Segment Start: DATA FOR THIS TASK

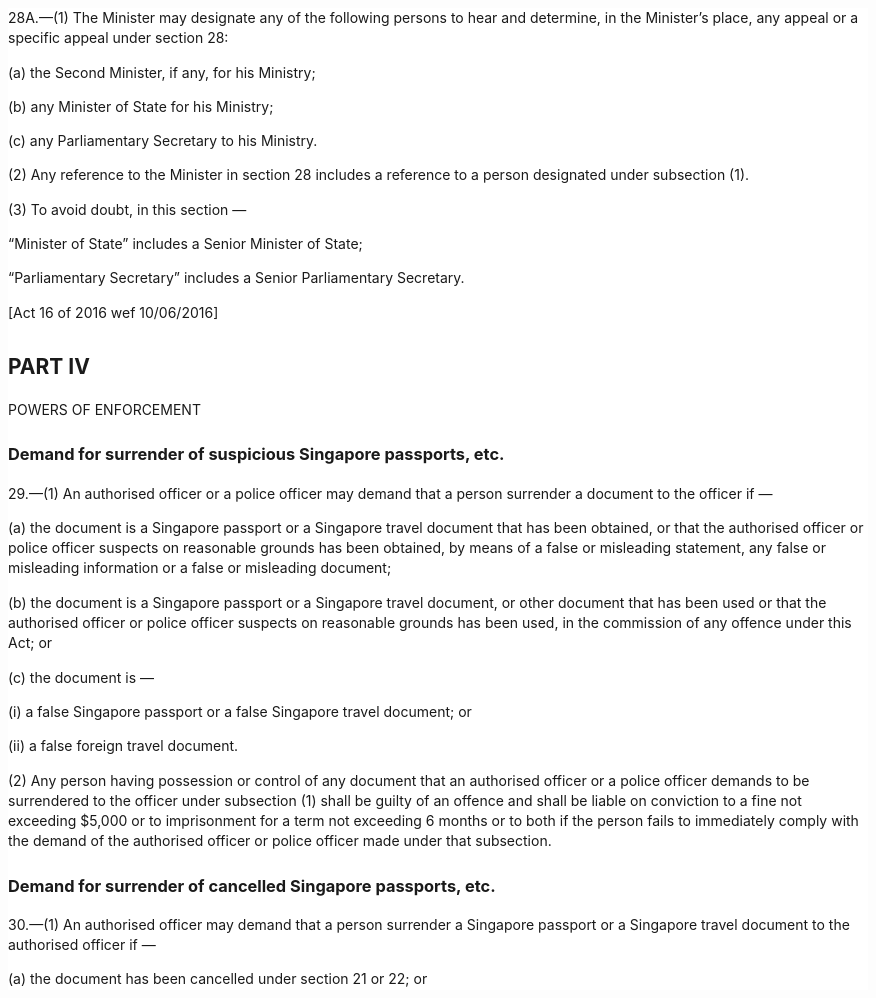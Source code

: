 28A\.—(1) The Minister may designate any of the following persons to hear and determine, in the Minister’s place, any appeal or a specific appeal under section 28:

(a) the Second Minister, if any, for his Ministry;

(b) any Minister of State for his Ministry;

(c) any Parliamentary Secretary to his Ministry.

(2) Any reference to the Minister in section 28 includes a reference to a person designated under subsection (1).

(3) To avoid doubt, in this section —

“Minister of State” includes a Senior Minister of State;

“Parliamentary Secretary” includes a Senior Parliamentary Secretary.

[Act 16 of 2016 wef 10/06/2016]

## PART IV

POWERS OF ENFORCEMENT

### Demand for surrender of suspicious Singapore passports, etc.

29\.—(1) An authorised officer or a police officer may demand that a person surrender a document to the officer if —

(a) the document is a Singapore passport or a Singapore travel document that has been obtained, or that the authorised officer or police officer suspects on reasonable grounds has been obtained, by means of a false or misleading statement, any false or misleading information or a false or misleading document;

(b) the document is a Singapore passport or a Singapore travel document, or other document that has been used or that the authorised officer or police officer suspects on reasonable grounds has been used, in the commission of any offence under this Act; or

(c) the document is —

(i) a false Singapore passport or a false Singapore travel document; or

(ii) a false foreign travel document.

(2) Any person having possession or control of any document that an authorised officer or a police officer demands to be surrendered to the officer under subsection (1) shall be guilty of an offence and shall be liable on conviction to a fine not exceeding $5,000 or to imprisonment for a term not exceeding 6 months or to both if the person fails to immediately comply with the demand of the authorised officer or police officer made under that subsection.

### Demand for surrender of cancelled Singapore passports, etc.

30\.—(1) An authorised officer may demand that a person surrender a Singapore passport or a Singapore travel document to the authorised officer if —

(a) the document has been cancelled under section 21 or 22; or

Segment End: DATA FOR THIS TASK

EXERCISE DIRECTIONS: Search the entries for the word "cancelled" and copy every line that holds it.

RESULT FOR THIS EXERCISE:
### Demand for surrender of cancelled Singapore passports, etc.
(a) the document has been cancelled under section 21 or 22; or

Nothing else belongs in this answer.